Ormoni in gravidanza, quali sono e come cambiano - GravidanzaOnLine

Ormoni in gravidanza: quali sono e come modificano il corpo (e non solo)

In gravidanza cambia la produzione di ormoni: alcuni vengono prodotti per la prima volta, altri invece sono già presenti e modificano il corpo della donna.

Durante la gravidanza gli ormoni – sempre presenti nel corpo della donna come in quello dell’uomo – mettono in atto dei processi del tutto nuovi, che trasformano il corpo della futura mamma, sia esteriormente che internamente, e lo preparano ad accogliere la crescita del feto, ad affrontare il parto e quindi all’allattamento.

Alcuni ormoni già presenti vengono prodotti, a seconda delle diverse fasi della gravidanza, in diverse quantità.

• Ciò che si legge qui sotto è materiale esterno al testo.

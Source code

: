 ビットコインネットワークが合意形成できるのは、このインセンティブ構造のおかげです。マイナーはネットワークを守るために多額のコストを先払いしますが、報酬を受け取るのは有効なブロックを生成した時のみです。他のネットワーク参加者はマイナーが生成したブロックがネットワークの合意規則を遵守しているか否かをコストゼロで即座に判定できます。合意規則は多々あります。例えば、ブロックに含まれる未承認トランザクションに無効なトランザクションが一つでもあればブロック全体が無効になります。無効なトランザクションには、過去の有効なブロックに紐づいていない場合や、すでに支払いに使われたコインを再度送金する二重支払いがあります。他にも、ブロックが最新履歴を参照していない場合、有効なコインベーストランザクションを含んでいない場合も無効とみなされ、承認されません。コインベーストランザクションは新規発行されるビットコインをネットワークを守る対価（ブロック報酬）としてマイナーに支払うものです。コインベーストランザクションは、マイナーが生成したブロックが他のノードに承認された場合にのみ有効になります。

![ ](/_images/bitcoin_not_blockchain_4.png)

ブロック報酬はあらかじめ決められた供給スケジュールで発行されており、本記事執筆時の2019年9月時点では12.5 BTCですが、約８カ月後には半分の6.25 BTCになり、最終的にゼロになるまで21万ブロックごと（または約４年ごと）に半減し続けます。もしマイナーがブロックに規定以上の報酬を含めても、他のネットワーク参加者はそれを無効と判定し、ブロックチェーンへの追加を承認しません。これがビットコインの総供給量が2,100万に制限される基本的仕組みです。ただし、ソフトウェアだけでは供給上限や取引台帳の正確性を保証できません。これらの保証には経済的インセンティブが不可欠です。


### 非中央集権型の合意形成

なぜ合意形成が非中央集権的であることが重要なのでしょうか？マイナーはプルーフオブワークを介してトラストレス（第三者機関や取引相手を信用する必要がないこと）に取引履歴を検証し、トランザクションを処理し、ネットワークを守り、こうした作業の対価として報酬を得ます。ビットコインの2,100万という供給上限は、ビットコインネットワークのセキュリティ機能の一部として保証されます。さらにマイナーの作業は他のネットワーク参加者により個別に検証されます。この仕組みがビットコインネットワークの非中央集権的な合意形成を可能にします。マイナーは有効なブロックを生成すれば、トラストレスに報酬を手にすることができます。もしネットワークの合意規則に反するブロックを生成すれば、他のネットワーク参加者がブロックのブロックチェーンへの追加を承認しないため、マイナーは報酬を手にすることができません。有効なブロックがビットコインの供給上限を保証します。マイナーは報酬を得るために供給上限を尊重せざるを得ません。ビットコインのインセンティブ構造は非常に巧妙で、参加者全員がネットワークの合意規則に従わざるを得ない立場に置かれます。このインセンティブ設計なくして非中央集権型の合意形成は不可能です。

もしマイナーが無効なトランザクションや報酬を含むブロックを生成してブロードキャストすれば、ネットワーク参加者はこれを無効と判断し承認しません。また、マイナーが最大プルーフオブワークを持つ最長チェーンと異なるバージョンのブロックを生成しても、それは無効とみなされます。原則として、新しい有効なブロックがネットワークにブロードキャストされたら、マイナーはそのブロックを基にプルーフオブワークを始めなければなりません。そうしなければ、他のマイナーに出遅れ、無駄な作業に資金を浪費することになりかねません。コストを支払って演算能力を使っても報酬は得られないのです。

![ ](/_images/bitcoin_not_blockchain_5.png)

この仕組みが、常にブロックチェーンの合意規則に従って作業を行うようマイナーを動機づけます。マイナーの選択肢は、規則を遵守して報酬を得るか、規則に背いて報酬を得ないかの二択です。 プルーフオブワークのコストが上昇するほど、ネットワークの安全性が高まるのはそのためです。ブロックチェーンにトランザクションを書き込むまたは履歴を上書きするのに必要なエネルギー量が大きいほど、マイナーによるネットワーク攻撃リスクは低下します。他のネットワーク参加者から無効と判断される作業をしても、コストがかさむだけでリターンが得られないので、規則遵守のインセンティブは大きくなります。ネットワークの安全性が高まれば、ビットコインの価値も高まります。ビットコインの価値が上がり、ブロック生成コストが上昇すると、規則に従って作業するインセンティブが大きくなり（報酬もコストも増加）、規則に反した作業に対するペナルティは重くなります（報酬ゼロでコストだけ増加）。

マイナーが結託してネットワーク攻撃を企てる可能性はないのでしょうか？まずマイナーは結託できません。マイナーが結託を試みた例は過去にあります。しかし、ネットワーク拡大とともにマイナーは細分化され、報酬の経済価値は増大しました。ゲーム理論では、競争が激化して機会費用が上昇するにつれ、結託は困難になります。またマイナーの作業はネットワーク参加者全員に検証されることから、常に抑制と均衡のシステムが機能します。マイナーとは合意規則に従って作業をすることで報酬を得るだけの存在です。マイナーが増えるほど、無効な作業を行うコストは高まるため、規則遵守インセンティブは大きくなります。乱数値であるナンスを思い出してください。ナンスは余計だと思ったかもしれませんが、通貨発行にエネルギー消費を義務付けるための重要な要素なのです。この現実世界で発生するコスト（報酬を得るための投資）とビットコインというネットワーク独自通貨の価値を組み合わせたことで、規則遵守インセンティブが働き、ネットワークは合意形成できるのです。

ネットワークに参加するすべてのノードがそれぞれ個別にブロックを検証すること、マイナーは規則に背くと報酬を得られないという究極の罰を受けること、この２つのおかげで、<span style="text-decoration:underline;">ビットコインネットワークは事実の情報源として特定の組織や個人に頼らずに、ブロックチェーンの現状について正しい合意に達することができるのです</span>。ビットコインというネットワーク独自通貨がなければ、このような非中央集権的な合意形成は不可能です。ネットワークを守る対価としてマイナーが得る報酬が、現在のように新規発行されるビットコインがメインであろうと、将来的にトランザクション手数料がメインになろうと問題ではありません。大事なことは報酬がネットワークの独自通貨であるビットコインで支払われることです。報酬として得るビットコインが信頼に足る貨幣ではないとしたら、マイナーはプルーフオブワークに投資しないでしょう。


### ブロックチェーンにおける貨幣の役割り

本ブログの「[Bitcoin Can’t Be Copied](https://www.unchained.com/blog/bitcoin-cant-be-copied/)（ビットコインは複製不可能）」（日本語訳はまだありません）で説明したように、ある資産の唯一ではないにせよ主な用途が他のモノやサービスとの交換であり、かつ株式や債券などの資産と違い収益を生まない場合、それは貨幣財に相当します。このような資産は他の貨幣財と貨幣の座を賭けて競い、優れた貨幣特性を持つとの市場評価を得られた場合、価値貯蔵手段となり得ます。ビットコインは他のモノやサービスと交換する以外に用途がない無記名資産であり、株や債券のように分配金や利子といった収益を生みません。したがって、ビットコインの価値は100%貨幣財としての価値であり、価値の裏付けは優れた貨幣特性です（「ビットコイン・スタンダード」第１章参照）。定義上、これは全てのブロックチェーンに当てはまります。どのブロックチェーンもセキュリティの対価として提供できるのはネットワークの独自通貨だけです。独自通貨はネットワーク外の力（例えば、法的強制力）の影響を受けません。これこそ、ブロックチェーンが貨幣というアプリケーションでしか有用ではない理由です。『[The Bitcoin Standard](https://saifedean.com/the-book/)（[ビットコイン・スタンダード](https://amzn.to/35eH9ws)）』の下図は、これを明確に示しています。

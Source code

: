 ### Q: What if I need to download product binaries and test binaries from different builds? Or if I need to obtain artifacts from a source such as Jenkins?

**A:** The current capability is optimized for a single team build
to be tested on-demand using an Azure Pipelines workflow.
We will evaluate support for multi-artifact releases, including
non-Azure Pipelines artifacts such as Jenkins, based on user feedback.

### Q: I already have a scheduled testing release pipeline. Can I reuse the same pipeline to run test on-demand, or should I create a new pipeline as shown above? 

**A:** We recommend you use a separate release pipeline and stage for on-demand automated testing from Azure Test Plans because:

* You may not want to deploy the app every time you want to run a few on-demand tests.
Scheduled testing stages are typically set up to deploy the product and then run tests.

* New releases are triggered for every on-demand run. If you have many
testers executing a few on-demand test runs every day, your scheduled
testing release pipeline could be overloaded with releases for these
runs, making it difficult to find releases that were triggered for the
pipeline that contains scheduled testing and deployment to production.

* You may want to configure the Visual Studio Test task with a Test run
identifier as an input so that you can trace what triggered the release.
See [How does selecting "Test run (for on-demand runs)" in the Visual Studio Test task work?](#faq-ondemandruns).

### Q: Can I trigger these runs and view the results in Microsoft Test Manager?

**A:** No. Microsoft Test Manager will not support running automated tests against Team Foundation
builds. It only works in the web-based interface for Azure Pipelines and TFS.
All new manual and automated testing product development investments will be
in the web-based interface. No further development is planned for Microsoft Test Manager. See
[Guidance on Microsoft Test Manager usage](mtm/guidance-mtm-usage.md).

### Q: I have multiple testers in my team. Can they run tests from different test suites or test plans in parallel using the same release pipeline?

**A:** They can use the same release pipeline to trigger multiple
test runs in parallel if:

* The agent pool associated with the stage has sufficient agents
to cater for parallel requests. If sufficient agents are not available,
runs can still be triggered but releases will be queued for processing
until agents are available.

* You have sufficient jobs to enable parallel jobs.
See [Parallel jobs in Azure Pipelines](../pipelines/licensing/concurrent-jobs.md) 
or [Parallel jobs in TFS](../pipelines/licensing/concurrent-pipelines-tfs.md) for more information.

Altri ormoni sono invece tipici della gravidanza, e scompaiono, più o meno lentamente, dopo la nascita del bambino. Le modifiche che intervengono con la produzione di ormoni si avvertono poi sia a livello fisico che emotivo.

Le Beta hCG in gravidanza

L’ormone Beta hCG, o gonadotropina corionica umana, è, per eccellenza, l’ormone della gravidanza: si presenta solo dopo il concepimento e ha un andamento oscillante per i nove mesi di gestazione, quindi scompare dopo il parto.

È l’ormone che viene rilevato nelle urine dai comuni test di gravidanza fai da te, ed è il primo valore che viene indagato nel sangue per confermare la gravidanza.

Si tratta di un ormone che viene prodotto dal trofoblasto, cioè il tessuto embrionale che con il progredire della gravidanza si trasforma in placenta. La produzione delle Beta inizia circa una settimana dopo il concepimento, quando l’embrione si impianta nella parete uterina. Nelle prime settimane di gravidanza la misurazione della presenza delle Beta nel sangue (detto “dosaggio”) è molto importante per valutare l’andamento della gestazione, escludere un aborto precoce spontaneo, e contribuisce – insieme ad un’ecografia – a determinare l’epoca gestazionale.

Gli estrogeni in gravidanza

esame per il fattore rh ormoni in gravidanza

Gli estrogeni sono ormoni presenti in età fertile in tutte le donne in quantità diverse. La loro funzione durante la gravidanza è innanzitutto di nutrire il feto e assicurarne lo sviluppo, ma modificano anche il corpo della donna e in particolare il seno.

Gli estrogeni contribuiscono all’aumento di volume dell’utero per fare spazio alla crescita del feto, e a quello del seno, che inizierà a produrre prima il colostro e quindi il latte che nutrirà il bambino.

Il progesterone in gravidanza

Il progesterone è un altro ormone fondamentale per la salute della donna: tra le altre cose, determina l’andamento dell’ovulazione. Favorisce quindi l’impianto dell’embrione nell’utero e lo protegge durante tutta la gravidanza, mentre impedisce che avvenga un secondo concepimento a gravidanza in corso. Dopo il concepimento il progesterone garantisce quindi il proseguimento della gravidanza e stimola la funzione mammaria.

Durante la gravidanza, inoltre, la quantità del progesterone viene monitorata per tenere sotto controllo la crescita del feto, ed è dimostrato come la sua misurazione risulti efficace nella prevenzione dei parti prematuri: se il medico riscontra un rischio di parto pretermine può prescrivere la somministrazione di farmaci a base di progesterone per ritardare l’eventuale avvio del travaglio.

Gli altri ormoni della gravidanza

La gravidanza rappresenta un periodo di grandi cambiamenti a livello ormonale, come abbiamo visto: alcuni ormoni compaiono per la prima volta, di altri cambia la quantità. Tra questi si trova la prolattina, presente naturalmente in ridotte quantità nel corpo della donna (ma anche dell’uomo), che aumenta notevolmente nel corso della gravidanza e dopo il parto, poiché determina la produzione di latte materno.

Altri ormoni che svolgono un ruolo importante durante la gravidanza sono la somatotropina, o “ormone della crescita”, la relaxina e le endorfine.

L’ossitocina (detta anche ormone dell’amore), infine , svolge un ruolo fondamentale durante il travaglio e il parto poiché stimola le contrazioni dell’utero e quindi l’espulsione del bambino. L’ormone dell’ossitocina viene anche somministrato artificialmente nel caso in cui si renda necessario indurre il parto: succede quando si è superata di una o due settimane la data presunta del parto e quando il travaglio diventa eccessivamente lungo, per ridurre il rischio di complicazioni materno-fetal).